─── Provided records

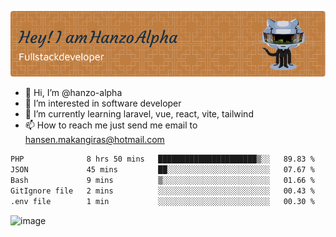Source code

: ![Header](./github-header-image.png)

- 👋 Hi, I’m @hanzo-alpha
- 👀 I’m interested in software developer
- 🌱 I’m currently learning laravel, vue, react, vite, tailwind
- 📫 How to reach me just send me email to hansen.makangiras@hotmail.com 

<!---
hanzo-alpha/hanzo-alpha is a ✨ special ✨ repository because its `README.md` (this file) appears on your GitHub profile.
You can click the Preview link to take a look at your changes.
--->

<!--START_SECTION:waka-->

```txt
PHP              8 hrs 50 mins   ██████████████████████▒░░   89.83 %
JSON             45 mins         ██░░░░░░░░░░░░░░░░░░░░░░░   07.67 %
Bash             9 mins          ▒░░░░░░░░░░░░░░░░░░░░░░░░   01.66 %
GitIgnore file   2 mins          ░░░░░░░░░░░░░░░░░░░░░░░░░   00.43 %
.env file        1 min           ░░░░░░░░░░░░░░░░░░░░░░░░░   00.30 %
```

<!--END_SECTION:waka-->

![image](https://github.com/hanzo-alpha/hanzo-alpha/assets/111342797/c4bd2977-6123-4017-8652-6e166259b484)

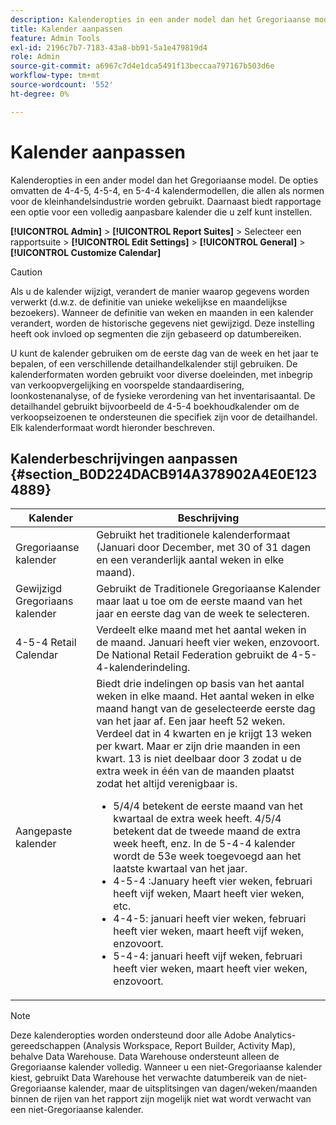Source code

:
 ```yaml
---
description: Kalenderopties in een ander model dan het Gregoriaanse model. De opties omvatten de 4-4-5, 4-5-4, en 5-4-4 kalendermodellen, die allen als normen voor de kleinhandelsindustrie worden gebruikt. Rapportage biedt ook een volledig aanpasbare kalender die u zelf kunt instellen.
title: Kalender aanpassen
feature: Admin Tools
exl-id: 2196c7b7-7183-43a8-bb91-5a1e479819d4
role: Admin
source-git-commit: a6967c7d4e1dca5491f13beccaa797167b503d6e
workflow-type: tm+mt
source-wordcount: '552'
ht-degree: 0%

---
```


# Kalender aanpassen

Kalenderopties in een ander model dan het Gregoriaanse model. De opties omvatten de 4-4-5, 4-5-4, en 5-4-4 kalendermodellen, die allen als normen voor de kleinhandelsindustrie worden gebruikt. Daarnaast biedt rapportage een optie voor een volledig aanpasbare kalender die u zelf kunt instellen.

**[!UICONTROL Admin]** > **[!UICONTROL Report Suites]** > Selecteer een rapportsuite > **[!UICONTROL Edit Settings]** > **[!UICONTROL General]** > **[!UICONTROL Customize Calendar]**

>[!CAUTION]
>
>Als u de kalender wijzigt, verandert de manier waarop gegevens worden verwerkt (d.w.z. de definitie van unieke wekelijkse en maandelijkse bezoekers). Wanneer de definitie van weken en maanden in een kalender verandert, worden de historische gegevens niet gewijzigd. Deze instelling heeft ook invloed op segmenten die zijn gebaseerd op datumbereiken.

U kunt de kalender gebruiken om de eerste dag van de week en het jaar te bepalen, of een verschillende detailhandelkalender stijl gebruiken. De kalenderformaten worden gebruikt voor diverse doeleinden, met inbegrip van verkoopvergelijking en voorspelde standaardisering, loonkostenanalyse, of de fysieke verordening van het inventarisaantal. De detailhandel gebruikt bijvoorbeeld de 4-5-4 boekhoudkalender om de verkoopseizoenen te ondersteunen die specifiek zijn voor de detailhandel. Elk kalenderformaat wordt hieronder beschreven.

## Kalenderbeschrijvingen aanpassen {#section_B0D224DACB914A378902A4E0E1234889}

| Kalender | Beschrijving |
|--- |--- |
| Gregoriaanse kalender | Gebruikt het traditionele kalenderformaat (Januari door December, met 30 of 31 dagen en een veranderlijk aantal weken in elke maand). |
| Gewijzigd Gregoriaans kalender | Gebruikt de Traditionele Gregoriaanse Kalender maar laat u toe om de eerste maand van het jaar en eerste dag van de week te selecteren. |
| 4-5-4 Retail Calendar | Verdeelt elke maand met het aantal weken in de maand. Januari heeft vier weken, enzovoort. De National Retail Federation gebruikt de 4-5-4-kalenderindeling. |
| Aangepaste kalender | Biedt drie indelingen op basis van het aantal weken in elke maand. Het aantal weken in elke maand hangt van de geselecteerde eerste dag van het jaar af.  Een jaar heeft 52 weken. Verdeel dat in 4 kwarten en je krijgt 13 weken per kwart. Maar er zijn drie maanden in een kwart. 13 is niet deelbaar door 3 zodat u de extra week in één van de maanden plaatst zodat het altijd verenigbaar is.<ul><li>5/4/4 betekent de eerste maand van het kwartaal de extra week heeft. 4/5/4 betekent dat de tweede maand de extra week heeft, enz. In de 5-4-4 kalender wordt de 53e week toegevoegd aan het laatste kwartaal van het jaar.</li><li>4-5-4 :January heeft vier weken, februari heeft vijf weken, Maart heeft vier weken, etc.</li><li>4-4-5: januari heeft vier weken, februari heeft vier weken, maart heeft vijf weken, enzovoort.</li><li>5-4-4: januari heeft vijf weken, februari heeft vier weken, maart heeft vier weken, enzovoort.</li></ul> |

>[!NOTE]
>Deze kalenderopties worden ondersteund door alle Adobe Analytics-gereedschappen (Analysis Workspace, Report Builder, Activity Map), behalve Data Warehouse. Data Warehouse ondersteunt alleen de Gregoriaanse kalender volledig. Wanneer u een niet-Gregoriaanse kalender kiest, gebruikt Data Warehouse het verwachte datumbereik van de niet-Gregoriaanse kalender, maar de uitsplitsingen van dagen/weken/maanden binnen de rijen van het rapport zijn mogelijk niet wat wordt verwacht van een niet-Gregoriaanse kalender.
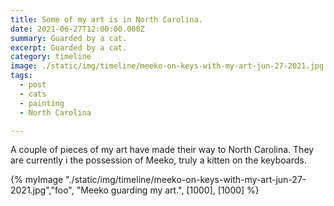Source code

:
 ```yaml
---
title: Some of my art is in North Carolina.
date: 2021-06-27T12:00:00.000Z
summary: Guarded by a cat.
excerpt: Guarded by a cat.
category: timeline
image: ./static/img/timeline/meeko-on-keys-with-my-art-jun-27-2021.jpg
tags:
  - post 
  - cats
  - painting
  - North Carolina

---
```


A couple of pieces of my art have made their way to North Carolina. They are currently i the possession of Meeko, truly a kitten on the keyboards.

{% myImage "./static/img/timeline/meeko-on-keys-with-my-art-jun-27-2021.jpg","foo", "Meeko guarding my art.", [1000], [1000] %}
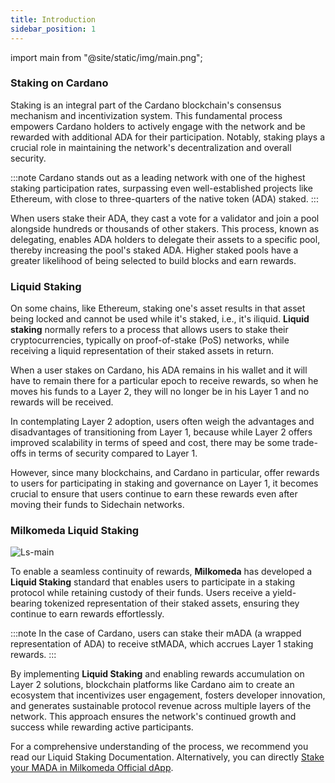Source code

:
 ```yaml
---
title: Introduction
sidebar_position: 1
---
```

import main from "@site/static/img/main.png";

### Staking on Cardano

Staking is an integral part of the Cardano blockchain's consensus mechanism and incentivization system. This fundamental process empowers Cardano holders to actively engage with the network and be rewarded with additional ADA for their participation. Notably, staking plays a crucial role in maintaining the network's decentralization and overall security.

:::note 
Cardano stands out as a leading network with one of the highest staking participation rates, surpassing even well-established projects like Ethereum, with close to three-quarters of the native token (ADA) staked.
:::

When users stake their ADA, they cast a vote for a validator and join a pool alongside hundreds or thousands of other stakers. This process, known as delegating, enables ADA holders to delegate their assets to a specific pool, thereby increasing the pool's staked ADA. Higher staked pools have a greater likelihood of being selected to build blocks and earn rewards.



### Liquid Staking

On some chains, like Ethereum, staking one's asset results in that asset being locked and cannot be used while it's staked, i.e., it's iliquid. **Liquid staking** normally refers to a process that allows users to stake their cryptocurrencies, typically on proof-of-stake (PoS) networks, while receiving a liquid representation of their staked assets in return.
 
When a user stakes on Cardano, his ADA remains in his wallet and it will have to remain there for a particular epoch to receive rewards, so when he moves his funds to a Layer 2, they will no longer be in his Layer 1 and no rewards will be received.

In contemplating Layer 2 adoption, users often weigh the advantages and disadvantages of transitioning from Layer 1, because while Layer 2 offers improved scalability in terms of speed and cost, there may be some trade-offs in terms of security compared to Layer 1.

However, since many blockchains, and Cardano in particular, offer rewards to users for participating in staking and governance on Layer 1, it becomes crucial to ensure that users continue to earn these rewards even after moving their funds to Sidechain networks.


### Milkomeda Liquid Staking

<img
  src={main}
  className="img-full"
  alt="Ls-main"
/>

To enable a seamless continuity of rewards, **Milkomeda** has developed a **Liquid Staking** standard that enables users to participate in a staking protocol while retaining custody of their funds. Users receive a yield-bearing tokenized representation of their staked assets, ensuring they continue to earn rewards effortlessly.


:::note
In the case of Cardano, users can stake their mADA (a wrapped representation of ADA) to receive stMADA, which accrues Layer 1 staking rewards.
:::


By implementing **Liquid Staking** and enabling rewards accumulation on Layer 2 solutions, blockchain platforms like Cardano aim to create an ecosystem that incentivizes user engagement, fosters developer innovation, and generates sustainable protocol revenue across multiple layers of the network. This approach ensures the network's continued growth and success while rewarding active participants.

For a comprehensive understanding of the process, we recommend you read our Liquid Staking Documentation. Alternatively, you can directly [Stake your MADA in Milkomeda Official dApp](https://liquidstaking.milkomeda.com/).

──────

### Assignment
Where a line of the data above includes "Admin", copy that line.

### Response to this task
feature: Admin Tools
role: Admin
**[!UICONTROL Admin]** > **[!UICONTROL Report Suites]** > Selecteer een rapportsuite > **[!UICONTROL Edit Settings]** > **[!UICONTROL General]** > **[!UICONTROL Customize Calendar]**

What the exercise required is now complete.